# I hope this will still turn out OK???



## Doublestorm (Mar 31, 2011)

I started my first batch of SP today and while I was topping it off with water the cap came off and dumped a pile of water into the primary!!! E-Gads! (Is that how you spell that...."E-Gads"?) Anyway...I measured the SG and it was 1.04...far too low according to the recipe. I added in 5 more cups of sugar and it's now at 1.06. So the question is...should I add more sugar to get the initial SG up to 1.07, or will it be ok as is?

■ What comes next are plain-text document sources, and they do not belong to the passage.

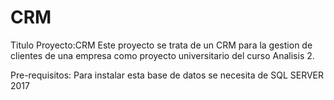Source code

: # CRM
Titulo Proyecto:CRM
Este proyecto se trata de un CRM para la gestion de clientes de una empresa como proyecto universitario del curso Analisis 2.

Pre-requisitos:
Para instalar esta base de datos se necesita de SQL SERVER 2017

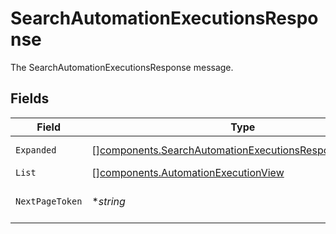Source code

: # SearchAutomationExecutionsResponse

The SearchAutomationExecutionsResponse message.


## Fields

| Field                                                                                                                            | Type                                                                                                                             | Required                                                                                                                         | Description                                                                                                                      |
| -------------------------------------------------------------------------------------------------------------------------------- | -------------------------------------------------------------------------------------------------------------------------------- | -------------------------------------------------------------------------------------------------------------------------------- | -------------------------------------------------------------------------------------------------------------------------------- |
| `Expanded`                                                                                                                       | [][components.SearchAutomationExecutionsResponseExpanded](../../models/components/searchautomationexecutionsresponseexpanded.md) | :heavy_minus_sign:                                                                                                               | The expanded field.                                                                                                              |
| `List`                                                                                                                           | [][components.AutomationExecutionView](../../models/components/automationexecutionview.md)                                       | :heavy_minus_sign:                                                                                                               | The list field.                                                                                                                  |
| `NextPageToken`                                                                                                                  | **string*                                                                                                                        | :heavy_minus_sign:                                                                                                               | The nextPageToken field.                                                                                                         |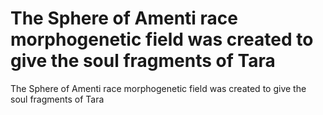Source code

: # The Sphere of Amenti race morphogenetic field was created to give the soul fragments of Tara

The Sphere of Amenti race morphogenetic field was created to give the soul fragments of Tara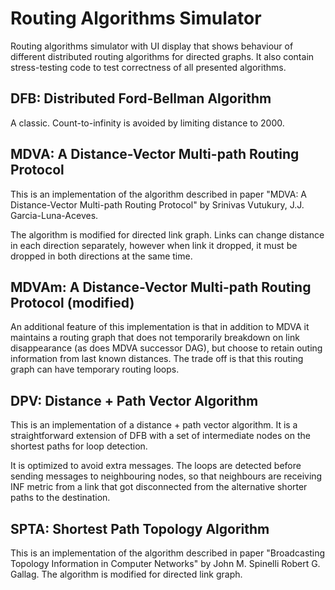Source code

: Routing Algorithms Simulator
============================

Routing algorithms simulator with UI display that shows behaviour of different distributed routing
algorithms for directed graphs. It also contain stress-testing code to test correctness of all
presented algorithms.

DFB: Distributed Ford-Bellman Algorithm
---------------------------------------

A classic. Count-to-infinity is avoided by limiting distance to 2000.

MDVA: A Distance-Vector Multi-path Routing Protocol
---------------------------------------------------

This is an implementation of the algorithm described in paper
"MDVA: A Distance-Vector Multi-path Routing Protocol"
by Srinivas Vutukury, J.J. Garcia-Luna-Aceves.

The algorithm is modified for directed link graph. Links can change distance in each direction separately,
however when link it dropped, it must be dropped in both directions at the same time.

MDVAm: A Distance-Vector Multi-path Routing Protocol (modified)
---------------------------------------------------------------

An additional feature of this implementation is that in addition to MDVA it maintains a routing graph that
does not temporarily breakdown on link disappearance (as does MDVA successor DAG), but choose to retain
outing information from last known distances. The trade off is that this routing graph can have
temporary routing loops.

DPV: Distance + Path Vector Algorithm
-------------------------------------

This is an implementation of a distance + path vector algorithm. It is a straightforward extension of DFB
with a set of intermediate nodes on the shortest paths for loop detection.

It is optimized to avoid extra messages. The loops are detected before sending messages to neighbouring nodes,
so that neighbours are receiving INF metric from a link that got disconnected from the alternative shorter
paths to the destination.

SPTA: Shortest Path Topology Algorithm
--------------------------------------

This is an implementation of the algorithm described in paper
"Broadcasting Topology Information in Computer Networks" by John M. Spinelli Robert G. Gallag.
The algorithm is modified for directed link graph.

I'm thinking (putting myself out on the potential stupid-limb here) that it should be left as is...the worst that should happen is that I'll end up with higher than the 10% ABV as per the original recipe...is that right, or have I just fallen off that stupid-limb?


----------



## Minnesotamaker (Mar 31, 2011)

I think you're all good. Just do some mental calculations to determine the increased volume of your batch. Then adjust the other ingredients to match the new volume and your worst problem will be deciding what to do with the extra Skeeter Pee.

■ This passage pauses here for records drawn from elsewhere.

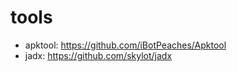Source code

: # tools

- apktool: <https://github.com/iBotPeaches/Apktool>
- jadx: <https://github.com/skylot/jadx>
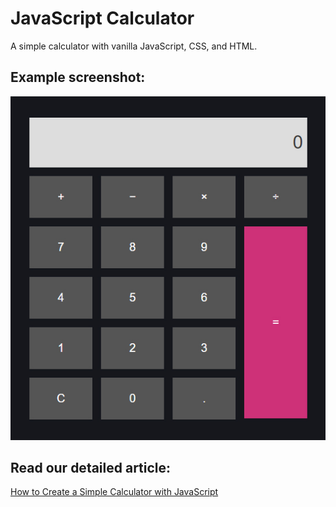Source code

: # JavaScript Calculator

A simple calculator with vanilla JavaScript, CSS, and HTML.

## Example screenshot:

![Dump](https://raw.githubusercontent.com/orangeable/javascript-calculator/master/example.jpg)

## Read our detailed article:

[How to Create a Simple Calculator with JavaScript](https://orangeable.com/javascript/calculator)
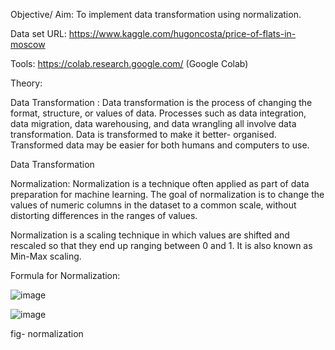 Objective/ Aim: To implement data transformation using normalization.

Data set URL: https://www.kaggle.com/hugoncosta/price-of-flats-in-moscow

Tools: https://colab.research.google.com/ (Google Colab)

Theory:

Data Transformation : Data transformation is the process of changing the format, structure, or values of data. Processes such as data integration, 
data migration, data warehousing, and data wrangling all involve data transformation. Data is transformed to make it better- organised. Transformed data may be 
easier for both humans and computers to use.

Data Transformation

Normalization: Normalization is a technique often applied as part of data preparation for machine learning. The goal of normalization is to change the 
values of numeric columns in the dataset to a common scale, without distorting differences in the ranges of values.

Normalization is a scaling technique in which values are shifted and rescaled so that they end up ranging between 0 and 1. It is also known as Min-Max scaling.

Formula for Normalization:

![image](https://user-images.githubusercontent.com/80147820/172338749-01a10654-13af-42da-80c3-067419192b14.png)


![image](https://user-images.githubusercontent.com/80147820/172338468-ae5d3907-bca6-4f86-ac90-14c875412ff4.png)

fig- normalization
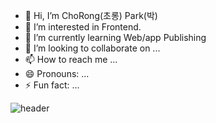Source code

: - 👋 Hi, I’m
              ChoRong(초롱) Park(박) 
- 👀 I’m interested in
               Frontend.
- 🌱 I’m currently learning
               Web/app Publishing
- 💞️ I’m looking to collaborate on ...
- 📫 How to reach me ...
- 😄 Pronouns: ...
- ⚡ Fun fact: ...


![header](https://capsule-render.vercel.app/api?type=wave&color=auto&height=300&section=header&text=capsule%20render&fontSize=90)
<!---
MathDev-park/MathDev-park is a ✨ special ✨ repository because its `README.md` (this file) appears on your GitHub profile.
You can click the Preview link to take a look at your changes.
--->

If I'm reading your question right, the answer is: an SG of 1.060 will potentially give you lower alcohol than a batch at 1.070. Adding more sugar will push the finished alcohol higher.

Cheers,


----------



## Doublestorm (Apr 1, 2011)

Thanks for the reply Lon. I already ran some numbers to re-adjust the ingredients...glad to hear that you figure that's the way to go!

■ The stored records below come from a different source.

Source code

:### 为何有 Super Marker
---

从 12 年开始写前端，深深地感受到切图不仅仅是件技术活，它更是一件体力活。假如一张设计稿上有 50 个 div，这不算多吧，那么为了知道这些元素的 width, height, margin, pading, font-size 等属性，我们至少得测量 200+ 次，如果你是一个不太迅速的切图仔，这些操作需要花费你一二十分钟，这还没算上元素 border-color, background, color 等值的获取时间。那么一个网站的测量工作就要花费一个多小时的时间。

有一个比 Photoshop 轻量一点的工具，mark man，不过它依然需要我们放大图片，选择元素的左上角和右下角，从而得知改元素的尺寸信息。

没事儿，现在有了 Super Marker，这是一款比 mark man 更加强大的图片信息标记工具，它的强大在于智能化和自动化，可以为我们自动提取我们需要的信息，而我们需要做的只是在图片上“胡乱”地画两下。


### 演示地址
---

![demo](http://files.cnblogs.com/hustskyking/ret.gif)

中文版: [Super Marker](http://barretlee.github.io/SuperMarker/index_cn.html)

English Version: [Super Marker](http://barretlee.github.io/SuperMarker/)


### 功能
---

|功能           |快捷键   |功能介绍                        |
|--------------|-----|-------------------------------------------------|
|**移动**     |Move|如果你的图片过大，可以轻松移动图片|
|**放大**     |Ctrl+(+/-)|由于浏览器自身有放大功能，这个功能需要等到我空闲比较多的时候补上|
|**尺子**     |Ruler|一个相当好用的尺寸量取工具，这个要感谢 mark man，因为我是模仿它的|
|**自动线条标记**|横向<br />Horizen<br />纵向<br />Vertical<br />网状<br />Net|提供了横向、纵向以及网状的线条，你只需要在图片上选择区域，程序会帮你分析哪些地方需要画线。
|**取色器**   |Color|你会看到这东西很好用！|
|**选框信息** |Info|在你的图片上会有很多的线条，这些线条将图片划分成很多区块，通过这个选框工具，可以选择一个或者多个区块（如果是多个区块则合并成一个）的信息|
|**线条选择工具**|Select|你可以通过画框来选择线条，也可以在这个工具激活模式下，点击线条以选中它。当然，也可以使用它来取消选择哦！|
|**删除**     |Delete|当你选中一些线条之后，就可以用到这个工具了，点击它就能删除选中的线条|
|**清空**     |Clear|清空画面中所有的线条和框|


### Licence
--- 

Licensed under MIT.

Yep, I think you read it right. The extra 5 cups brought it up to 1.06. It was down at 1.04 when I first measured it...I then added the extra sugar which brought it up to 1.06.

Some extra water...some extra sugar...adjust the rest of the ingredients accordingly and I think I'll be good to go. Like you said...the worst problem will be some extra SP - a problem I can live with! Haha!


----------



## Doublestorm (Apr 1, 2011)

Well after making the adjustments...it turns out I'll be having a 7.5 gallon batch on the go!!! I ended up having to increase the volume of water along with the rest of the ingredients to keep it all proportional. I had to run out this morning and pick up an 8 gal primary to hold it all. 

Sometimes mistakes work out in the end.


----------